Nova fase da Lava Jato cumpre mandados de prisão em Pernambuco

O ex-presidente da Petrobras e do Banco do Brasil, Aldemir Bendine, foi preso na manhã desta quinta-feira (27), em Sorocaba (SP), durante a 42ª fase da operação Lava Jato. De acordo com o MPF, Bendine e os operadores financeiros, presos na operação de hoje, solicitaram propina em 2015; após várias operações da Lava-Jato já terem sido realizadas.
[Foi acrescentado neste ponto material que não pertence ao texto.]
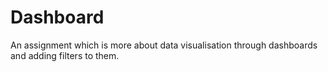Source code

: # Dashboard
An assignment which is more about data visualisation through dashboards and adding filters to them.
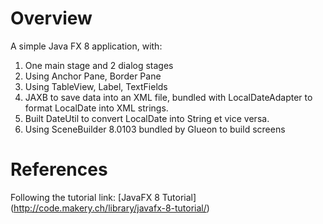 # Overview
A simple Java FX 8 application, with:
1. One main stage and 2 dialog stages
2. Using Anchor Pane, Border Pane
3. Using TableView, Label, TextFields
4. JAXB to save data into an XML file, bundled with LocalDateAdapter to format LocalDate into XML strings.
5. Built DateUtil to convert LocalDate into String et vice versa.
6. Using SceneBuilder 8.0103 bundled by Glueon to build screens

# References
Following the tutorial link: [JavaFX 8 Tutorial] (http://code.makery.ch/library/javafx-8-tutorial/) 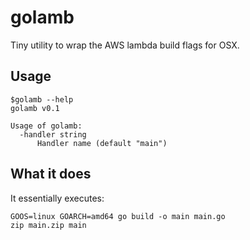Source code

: # golamb

Tiny utility to wrap the AWS lambda build flags for OSX.

## Usage

    $golamb --help    
    golamb v0.1

    Usage of golamb:
      -handler string
          Handler name (default "main")

## What it does

 It essentially executes:

    GOOS=linux GOARCH=amd64 go build -o main main.go
    zip main.zip main

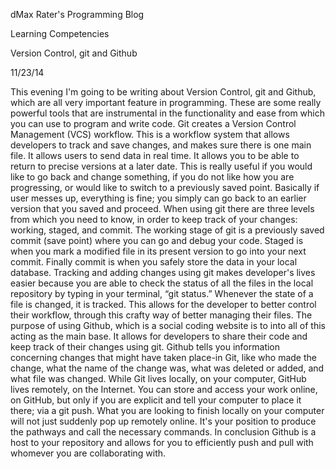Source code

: dMax Rater's Programming Blog

Learning Competencies

Version Control, git and Github

11/23/14

This evening I'm going to be writing about Version Control, git and Github, which are all very important feature in programming. These are some really powerful tools that are instrumental in the functionality and ease from which you can use to program and write code.
Git creates a Version Control Management (VCS) workflow. This is a workflow system that allows developers to track and save changes, and makes sure there is one main file. It allows users to send data in real time. It allows you to be able to return to precise versions at a later date. This is really useful if you would like to go back and change something, if you do not like how you are progressing, or would like to switch to a previously saved point. Basically if user messes up, everything is fine; you simply can go back to an earlier version that you saved and proceed.
When using git there are three levels from which you need to know, in order to keep track of your changes: working, staged, and commit. The working stage of git is a previously saved commit (save point) where you can go and debug your code. Staged is when you mark a modified file in its present version to go into your next commit. Finally commit is when you safely store the data in your local database. Tracking and adding changes using git makes developer's lives easier because you are able to check the status of all the files in the local repository by typing in your terminal, “git status.” Whenever the state of a file is changed, it is tracked. This allows for the developer to better control their workflow, through this crafty way of better managing their files.
The purpose of using Github, which is a social coding website is to into all of this acting as the main base. It allows for developers to share their code and keep track of their changes using git. Github tells you information concerning changes that might have taken place-in Git, like who made the change, what the name of the change was, what was deleted or added, and what file was changed. While Git lives locally, on your computer, GitHub lives remotely, on the Internet. You can store and access your work online, on GitHub, but only if you are explicit and tell your computer to place it there; via a git push. What you are looking to finish locally on your computer will not just suddenly pop up remotely online. It's your position to produce the pathways and call the necessary commands. In conclusion Github is a host to your repository and allows for you to efficiently push and pull with whomever you are collaborating with.







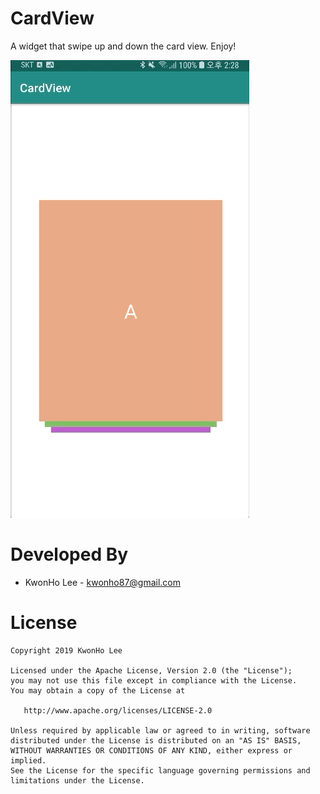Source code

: CardView
============================

A widget that swipe up and down the card view.
Enjoy!


![](screenshot.gif)


Developed By
============

 * KwonHo Lee - <kwonho87@gmail.com>



License
=======

    Copyright 2019 KwonHo Lee

    Licensed under the Apache License, Version 2.0 (the "License");
    you may not use this file except in compliance with the License.
    You may obtain a copy of the License at

       http://www.apache.org/licenses/LICENSE-2.0

    Unless required by applicable law or agreed to in writing, software
    distributed under the License is distributed on an "AS IS" BASIS,
    WITHOUT WARRANTIES OR CONDITIONS OF ANY KIND, either express or implied.
    See the License for the specific language governing permissions and
    limitations under the License.
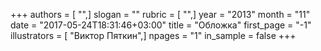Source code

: +++
authors = [ "",]
slogan = ""
rubric = [ "",]
year = "2013"
month = "11"
date = "2017-05-24T18:31:46+03:00"
title = "Обложка"
first_page = "-1"
illustrators = [ "Виктор Пяткин",]
npages = "1"
in_sample = false
+++
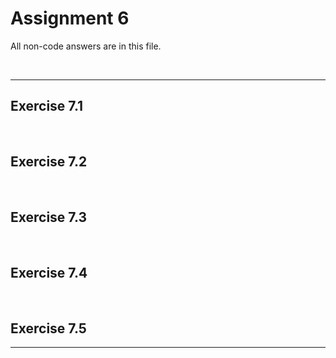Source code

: # Assignment 6

All non-code answers are in this file.

</br>

---

## Exercise 7.1

</br>

## Exercise 7.2

</br>

## Exercise 7.3

</br>

## Exercise 7.4

</br>

## Exercise 7.5

</b>

---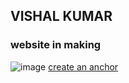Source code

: ## VISHAL KUMAR
### website in making
![image](https://qph.ec.quoracdn.net/main-qimg-79d77e3edbad4e35785402b59ce42b91-c)
[create an anchor](#WhoamI)
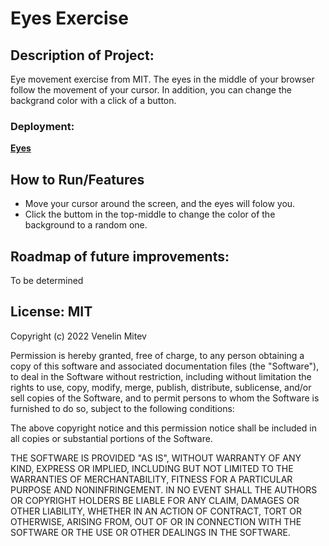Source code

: # Eyes Exercise

## Description of Project:

Eye movement exercise from MIT.
The eyes in the middle of your browser follow the movement of your cursor. In addition, you can change the backgrand color with a click of a button.

### Deployment:
**[Eyes](https://www.venimitev.dev/MITxPRO-exercises/Eyes/index.html)**

## How to Run/Features

- Move your cursor around the screen, and the eyes will folow you. 
- Click the buttom in the top-middle to change the color of the background to a random one.

## Roadmap of future improvements:

To be determined

## License: MIT
Copyright (c) 2022 Venelin Mitev

Permission is hereby granted, free of charge, to any person obtaining a copy
of this software and associated documentation files (the "Software"), to deal
in the Software without restriction, including without limitation the rights
to use, copy, modify, merge, publish, distribute, sublicense, and/or sell
copies of the Software, and to permit persons to whom the Software is
furnished to do so, subject to the following conditions:

The above copyright notice and this permission notice shall be included in all
copies or substantial portions of the Software.

THE SOFTWARE IS PROVIDED "AS IS", WITHOUT WARRANTY OF ANY KIND, EXPRESS OR
IMPLIED, INCLUDING BUT NOT LIMITED TO THE WARRANTIES OF MERCHANTABILITY,
FITNESS FOR A PARTICULAR PURPOSE AND NONINFRINGEMENT. IN NO EVENT SHALL THE
AUTHORS OR COPYRIGHT HOLDERS BE LIABLE FOR ANY CLAIM, DAMAGES OR OTHER
LIABILITY, WHETHER IN AN ACTION OF CONTRACT, TORT OR OTHERWISE, ARISING FROM,
OUT OF OR IN CONNECTION WITH THE SOFTWARE OR THE USE OR OTHER DEALINGS IN THE
SOFTWARE.
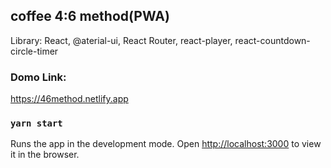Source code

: ## coffee 4:6 method(PWA)

Library: React, @aterial-ui, React Router, react-player, react-countdown-circle-timer

### Domo Link:

https://46method.netlify.app

### `yarn start`

Runs the app in the development mode.
Open [http://localhost:3000](http://localhost:3000) to view it in the browser.
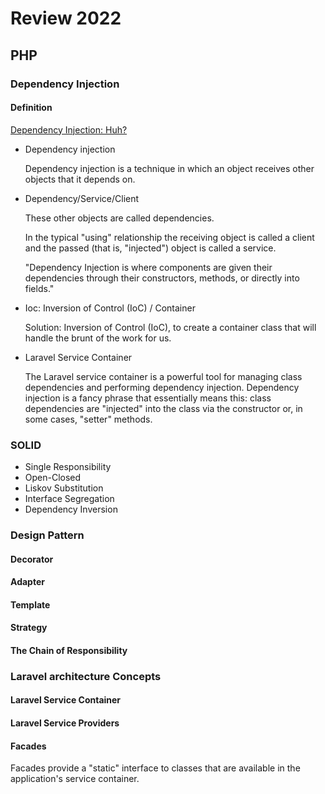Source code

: # Review 2022

## PHP

### Dependency Injection

#### Definition

[Dependency Injection: Huh?](https://code.tutsplus.com/tutorials/dependency-injection-huh--net-26903)

- Dependency injection
  
    Dependency injection is a technique in which an object receives other objects that it depends on.

- Dependency/Service/Client
  
    These other objects are called dependencies.

    In the typical "using" relationship the receiving object is called a client and the passed (that is, "injected") object is called a service.

    "Dependency Injection is where components are given their dependencies through their constructors, methods, or directly into fields."

- Ioc: Inversion of Control (IoC) / Container
  
    Solution: Inversion of Control (IoC), to create a container class that will handle the brunt of the work for us.

- Laravel Service Container
  
  The Laravel service container is a powerful tool for managing class dependencies and performing dependency injection. Dependency injection is a fancy phrase that essentially means this: class dependencies are "injected" into the class via the constructor or, in some cases, "setter" methods.

### SOLID

- Single Responsibility
- Open-Closed
- Liskov Substitution
- Interface Segregation
- Dependency Inversion

### Design Pattern

#### Decorator

#### Adapter

#### Template

#### Strategy

#### The Chain of Responsibility

### Laravel architecture Concepts

#### Laravel Service Container

#### Laravel Service Providers

#### Facades

Facades provide a "static" interface to classes that are available in the application's service container.
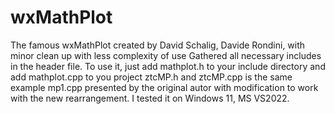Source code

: # wxMathPlot
The famous wxMathPlot created by  David Schalig, Davide Rondini, with minor clean up with less complexity of use
Gathered all necessary includes in the header file.
To use it, just add mathplot.h to your include directory and add mathplot.cpp to you project
ztcMP.h and ztcMP.cpp is the same example mp1.cpp presented by the original autor with modification to work with the new rearrangement.
I tested it on Windows 11, MS VS2022.
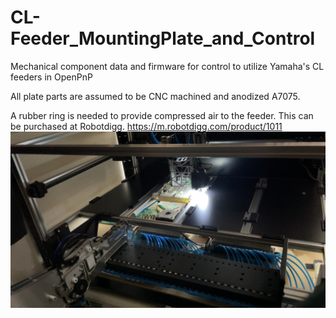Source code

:# CL-Feeder_MountingPlate_and_Control
Mechanical component data and firmware for control to utilize Yamaha's CL feeders in OpenPnP

All plate parts are assumed to be CNC machined and anodized A7075.

A rubber ring is needed to provide compressed air to the feeder.
This can be purchased at Robotdigg.
https://m.robotdigg.com/product/1011
<br>
<img src="https://github.com/crono2250/CL-Feeder_MountingPlate_and_Control/blob/main/img/2024-0116-202743(1707x958).png" width="600px">
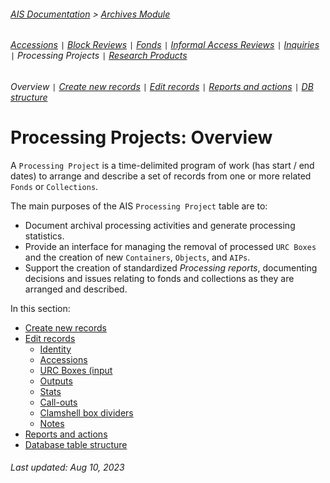 ###### [AIS Documentation](../../README.md) > [Archives Module](../overview.md)
###### [Accessions](../accession/overview.md) `|` [Block Reviews](../block-review/overview.md) `|` [Fonds](../fonds/overview.md) `|` [Informal Access Reviews](../informal-access-review/overview.md) `|` [Inquiries](../inquiry/overview.md) `|` Processing Projects `|` [Research Products](../research-product/overview.md)
###### Overview `|` [Create new records](create-new-record.md) `|` [Edit records](edit-record.md) `|` [Reports and actions](reports-actions.md) `|` [DB structure](db-structure.md)

# Processing Projects: Overview
A `Processing Project` is a time-delimited program of work (has start / end dates) to arrange and describe a set of records from one or more related `Fonds` or `Collections`.

The main purposes of the AIS `Processing Project` table are to:
- Document archival processing activities and generate processing statistics.
- Provide an interface for managing the removal of processed `URC Boxes` and the creation of new `Containers`, `Objects`, and `AIPs`.
- Support the creation of standardized *Processing reports*, documenting decisions and issues relating to fonds and collections as they are arranged and described.

In this section:
- [Create new records](create-new-record.md)
- [Edit records](edit-record.md)
  - [Identity](edit-record.md#identity-tab)
  - [Accessions](edit-record.md#accessions-tab)
  - [URC Boxes (input](edit-record.md#urc-boxes-input-tab)
  - [Outputs](edit-record.md#output-tab)
  - [Stats](edit-record.md#stats-tab)
  - [Call-outs](edit-record.md#call-outs-tab)
  - [Clamshell box dividers](edit-record.md#clamshell-box-dividers-tab)
  - [Notes](edit-record.md#notes-tab)
- [Reports and actions](reports-actions.md)
- [Database table structure](db-structure.md)

###### Last updated: Aug 10, 2023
São 11 mandados de busca e apreensão e três de prisão temporária no Distrito Federal, em Pernambuco, Rio de Janeiro e São Paulo.

Em Pernambuco, foram cumpridos dois mandados de prisão temporária e quatro de busca e apreensão; no Rio de Janeiro, foi cumprido apenas um mandado de busca e apreensão; em São Paulo, um mandado de prisão temporária e quatro mandados de busca e apreensão foram cumpridos; e em Brasília, dois mandados de busca e apreensão foram efetuados pela Polícia Federal.

Segundo as investigações, o ex-presidente e pessoas relacionadas a ele teriam tido vantagem indevida por conta dos cargos exercidos para que a Odebrecht não fosse prejudicada em futuras contratações da Petrobras.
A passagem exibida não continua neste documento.